The Gentlemen, first identified in mid-2025, have established a foothold in underground forums, promoting their services effectively and recruiting technically skilled affiliates. This group has managed to gain traction by leveraging a range of ransomware variants that are notably written in the Go programming language. This code is compatible with multiple operating systems, including Windows, Linux, NAS, and BSD systems. Additionally, these affiliates are equipped with a dedicated ESXi encryptor developed in C, demonstrating a commitment to versatility and broader system infiltration.
Multi-Platform Tooling Amplifies Impact on Enterprises
One of the most striking features of The Gentlemen’s ransomware toolkit is its capacity for large-scale intrusions. The toolset is designed to streamline operations significantly, allowing affiliates to take advantage of built-in lateral movement capabilities, credential reuse, and Group Policy-based deployment. This combination facilitates a coordinated attack that can result in simultaneous encryption across domain environments—a tactic that has brought many organizations to their knees.
In a notable incident observed by security experts, attackers successfully accessed a domain controller. This breach allowed them to deploy payloads across multiple systems, employing a range of sophisticated tactics such as credential harvesting, remote execution through administrative shares, and extensive reconnaissance operations. This level of sophistication has significant implications for enterprise-level security.
Moreover, the attackers have shown remarkable skill in evading defenses, employing various methods to disable endpoint protections. Their strategies included modifying scheduled tasks, altering services, and changing registry entries to maintain long-term access to compromised systems. Key capabilities observed in these attacks include:
-
Cross-platform encryption: The ransomware can encrypt endpoints, servers, and virtualized environments, reducing the chance of recovery for the victim.
-
Automated lateral movement: By leveraging stolen domain credentials, attackers can move through networks with ease.
-
Group Policy deployment: This feature allows for rapid execution of attacks across entire domains.
- Defense evasion tactics: The attackers disable antivirus and firewall protections to create a more favorable environment for their operations.
In addition to these alarming techniques, the ransomware also systematically terminates processes related to databases, backup tools, and virtual machines. Such measures are designed to maximize the operational impact while simultaneously deleting shadow copies and logs, which complicates recovery efforts and forensic investigations.
SystemBC: A Component of a Larger Intrusion Ecosystem
During their incident response investigations, Check Point researchers identified the use of SystemBC, a proxy malware that has become commonly associated with human-operated ransomware campaigns. This tool facilitates covert communication through SOCKS5 tunnels and can deliver additional payloads directly into memory. The telemetry from a related command-and-control (C2) server indicated over 1,570 infected systems across the globe, with a concentration in the United States, the United Kingdom, and Germany.
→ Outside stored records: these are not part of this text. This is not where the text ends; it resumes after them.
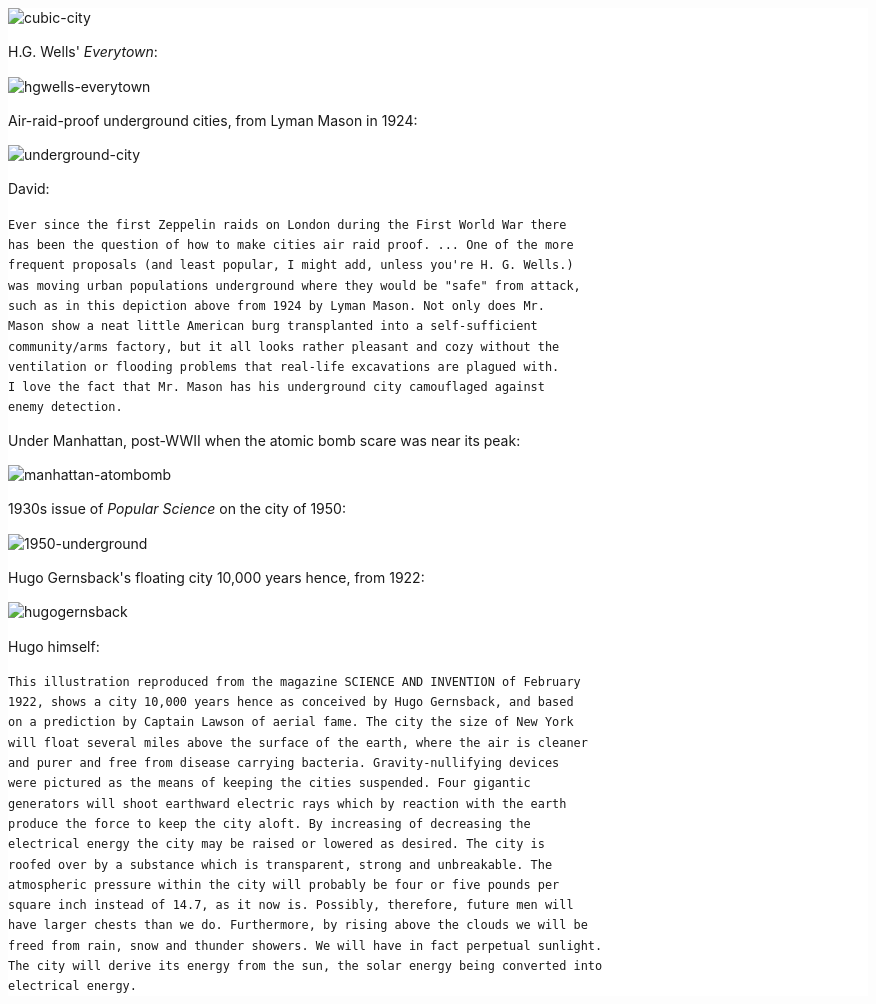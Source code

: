 ![cubic-city](https://davidszondy.com/futurepast/images/city-cube.jpg)

H.G. Wells' *Everytown*:

![hgwells-everytown](https://davidszondy.com/futurepast/images/Everytown-01.jpg)

Air-raid-proof underground cities, from Lyman Mason in 1924:

![underground-city](https://davidszondy.com/futurepast/images/underground01.jpg)

David:

	Ever since the first Zeppelin raids on London during the First World War there
	has been the question of how to make cities air raid proof. ... One of the more
	frequent proposals (and least popular, I might add, unless you're H. G. Wells.)
	was moving urban populations underground where they would be "safe" from attack,
	such as in this depiction above from 1924 by Lyman Mason. Not only does Mr.
	Mason show a neat little American burg transplanted into a self-sufficient 
	community/arms factory, but it all looks rather pleasant and cozy without the 
	ventilation or flooding problems that real-life excavations are plagued with. 
	I love the fact that Mr. Mason has his underground city camouflaged against
	enemy detection.  
	
Under Manhattan, post-WWII when the atomic bomb scare was near its peak:	

![manhattan-atombomb](https://davidszondy.com/futurepast/images/underground02.jpg)

1930s issue of *Popular Science* on the city of 1950:

![1950-underground](https://davidszondy.com/futurepast/images/Urban-1925-520x763.jpg)

Hugo Gernsback's floating city 10,000 years hence, from 1922:

![hugogernsback](https://davidszondy.com/futurepast/images/city-0002.jpg)

Hugo himself:

	This illustration reproduced from the magazine SCIENCE AND INVENTION of February
	1922, shows a city 10,000 years hence as conceived by Hugo Gernsback, and based
	on a prediction by Captain Lawson of aerial fame. The city the size of New York
	will float several miles above the surface of the earth, where the air is cleaner
	and purer and free from disease carrying bacteria. Gravity-nullifying devices
	were pictured as the means of keeping the cities suspended. Four gigantic
	generators will shoot earthward electric rays which by reaction with the earth 
	produce the force to keep the city aloft. By increasing of decreasing the 
	electrical energy the city may be raised or lowered as desired. The city is
	roofed over by a substance which is transparent, strong and unbreakable. The 
	atmospheric pressure within the city will probably be four or five pounds per 
	square inch instead of 14.7, as it now is. Possibly, therefore, future men will 
	have larger chests than we do. Furthermore, by rising above the clouds we will be
	freed from rain, snow and thunder showers. We will have in fact perpetual sunlight.
	The city will derive its energy from the sun, the solar energy being converted into
	electrical energy.
	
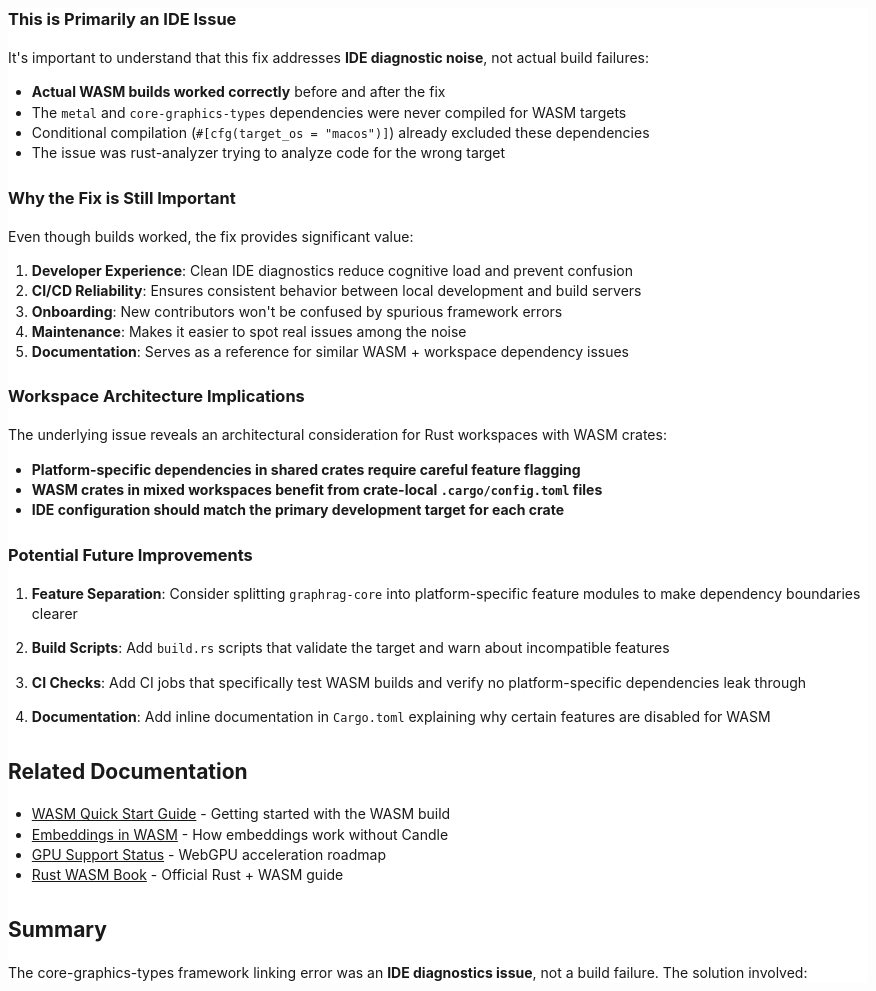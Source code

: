 ### This is Primarily an IDE Issue

It's important to understand that this fix addresses **IDE diagnostic noise**, not actual build failures:

- **Actual WASM builds worked correctly** before and after the fix
- The `metal` and `core-graphics-types` dependencies were never compiled for WASM targets
- Conditional compilation (`#[cfg(target_os = "macos")]`) already excluded these dependencies
- The issue was rust-analyzer trying to analyze code for the wrong target

### Why the Fix is Still Important

Even though builds worked, the fix provides significant value:

1. **Developer Experience**: Clean IDE diagnostics reduce cognitive load and prevent confusion
2. **CI/CD Reliability**: Ensures consistent behavior between local development and build servers
3. **Onboarding**: New contributors won't be confused by spurious framework errors
4. **Maintenance**: Makes it easier to spot real issues among the noise
5. **Documentation**: Serves as a reference for similar WASM + workspace dependency issues

### Workspace Architecture Implications

The underlying issue reveals an architectural consideration for Rust workspaces with WASM crates:

- **Platform-specific dependencies in shared crates require careful feature flagging**
- **WASM crates in mixed workspaces benefit from crate-local `.cargo/config.toml` files**
- **IDE configuration should match the primary development target for each crate**

### Potential Future Improvements

1. **Feature Separation**: Consider splitting `graphrag-core` into platform-specific feature modules to make dependency boundaries clearer

2. **Build Scripts**: Add `build.rs` scripts that validate the target and warn about incompatible features

3. **CI Checks**: Add CI jobs that specifically test WASM builds and verify no platform-specific dependencies leak through

4. **Documentation**: Add inline documentation in `Cargo.toml` explaining why certain features are disabled for WASM

## Related Documentation

- [WASM Quick Start Guide](./QUICK_START.md) - Getting started with the WASM build
- [Embeddings in WASM](./ONNX_EMBEDDINGS.md) - How embeddings work without Candle
- [GPU Support Status](./BURN_WASM_STATUS.md) - WebGPU acceleration roadmap
- [Rust WASM Book](https://rustwasm.github.io/docs/book/) - Official Rust + WASM guide

## Summary

The core-graphics-types framework linking error was an **IDE diagnostics issue**, not a build failure. The solution involved:
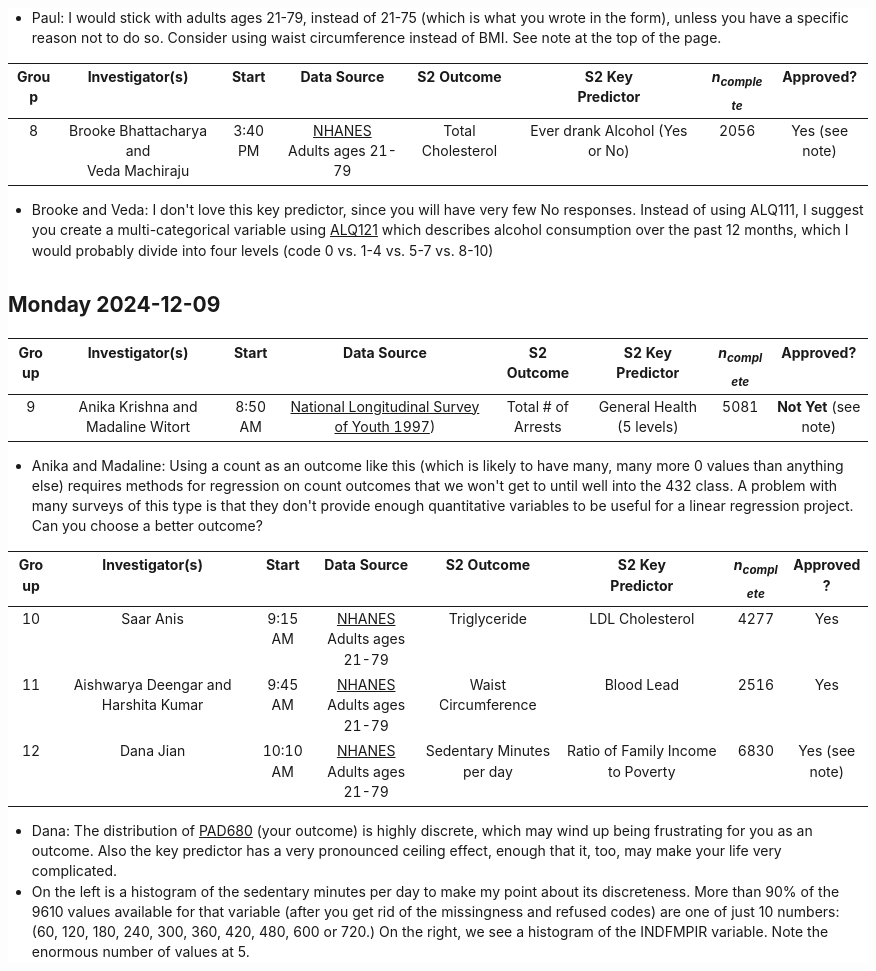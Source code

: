 - Paul: I would stick with adults ages 21-79, instead of 21-75 (which is what you wrote in the form), unless you have a specific reason not to do so. Consider using waist circumference instead of BMI. See note at the top of the page.

Group | Investigator(s) | Start | Data Source | S2 Outcome | S2 Key <br /> Predictor | $n_{complete}$ | Approved?
:-----: | :-------------------------: | :-------: | :--------------------: | :-------: | :-------: | :-------: | :----: 
8 | Brooke Bhattacharya and <br /> Veda Machiraju | 3:40 PM | [NHANES](https://wwwn.cdc.gov/nchs/nhanes/continuousnhanes/default.aspx?Cycle=2017-2020) <br /> Adults ages 21-79 | Total Cholesterol | Ever drank Alcohol (Yes or No) | 2056 | Yes (see note)

- Brooke and Veda: I don't love this key predictor, since you will have very few No responses. Instead of using ALQ111, I suggest you create a multi-categorical variable using [ALQ121](https://wwwn.cdc.gov/Nchs/Nhanes/2017-2018/P_ALQ.htm#ALQ121) which describes alcohol consumption over the past 12 months, which I would probably divide into four levels (code 0 vs. 1-4 vs. 5-7 vs. 8-10)

## Monday 2024-12-09

Group | Investigator(s) | Start | Data Source | S2 Outcome | S2 Key <br /> Predictor | $n_{complete}$ | Approved?
:-----: | :-------------------------: | :-------: | :--------------------: | :-------: | :-------: | :-------: | :----: 
9 | Anika Krishna and Madaline Witort | 8:50 AM | [National Longitudinal Survey of Youth 1997](https://www.nlsinfo.org/content/cohorts/nlsy97/topical-guide)) | Total # of Arrests | General Health (5 levels) | 5081 | **Not Yet** (see note)

- Anika and Madaline: Using a count as an outcome like this (which is likely to have many, many more 0 values than anything else) requires methods for regression on count outcomes that we won't get to until well into the 432 class. A problem with many surveys of this type is that they don't provide enough quantitative variables to be useful for a linear regression project. Can you choose a better outcome?

Group | Investigator(s) | Start | Data Source | S2 Outcome | S2 Key <br /> Predictor | $n_{complete}$ | Approved?
:-----: | :-------------------------: | :-------: | :--------------------: | :-------: | :-------: | :-------: | :----: 
10 | Saar Anis | 9:15 AM | [NHANES](https://wwwn.cdc.gov/nchs/nhanes/continuousnhanes/default.aspx?Cycle=2017-2020) <br /> Adults ages 21-79 | Triglyceride | LDL Cholesterol | 4277 | Yes
11 | Aishwarya Deengar and Harshita Kumar | 9:45 AM |[NHANES](https://wwwn.cdc.gov/nchs/nhanes/continuousnhanes/default.aspx?Cycle=2017-2020) <br /> Adults ages 21-79 | Waist Circumference | Blood Lead | 2516 | Yes 
12 | Dana Jian | 10:10 AM | [NHANES](https://wwwn.cdc.gov/nchs/nhanes/continuousnhanes/default.aspx?Cycle=2017-2020) <br /> Adults ages 21-79 | Sedentary Minutes per day | Ratio of Family Income to Poverty | 6830 | Yes (see note)

- Dana: The distribution of [PAD680](https://wwwn.cdc.gov/Nchs/Nhanes/2017-2018/P_PAQ.htm#PAD680) (your outcome) is highly discrete, which may wind up being frustrating for you as an outcome. Also the key predictor has a very pronounced ceiling effect, enough that it, too, may make your life very complicated.
- On the left is a histogram of the sedentary minutes per day to make my point about its discreteness. More than 90% of the 9610 values available for that variable (after you get rid of the missingness and refused codes) are one of just 10 numbers: (60, 120, 180, 240, 300, 360, 420, 480, 600 or 720.) On the right, we see a histogram of the INDFMPIR variable. Note the enormous number of values at 5.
This statistics point to a focused strategy targeting organizations rather than opportunistic consumer infections.
However, the precise relationship between SystemBC and The Gentlemen’s ecosystem remains unclear. Some experts suggest that it may not be fully integrated within the operation but rather utilized by specific affiliates. The presence of SystemBC alongside tools such as Cobalt Strike points to a modular attack framework, allowing attackers to mix and match resources to create a bespoke malicious toolkit.
Adaptability is another hallmark of this operation. When deployment of SystemBC was blocked, the attackers displayed remarkable flexibility, pivoting to alternative C2 channels while establishing persistence through remote desktop protocols and other remote access software.
Check Point researchers have underscored the heightened threat posed by The Gentlemen operation due to its scalable model of affiliate recruitment, enterprise-focused tooling, and integration with established post-exploitation frameworks. The combination of these factors results in a formidable adversary in the ongoing battle against cybercrime, making it imperative for organizations to bolster their defenses against such sophisticated ransomware threats.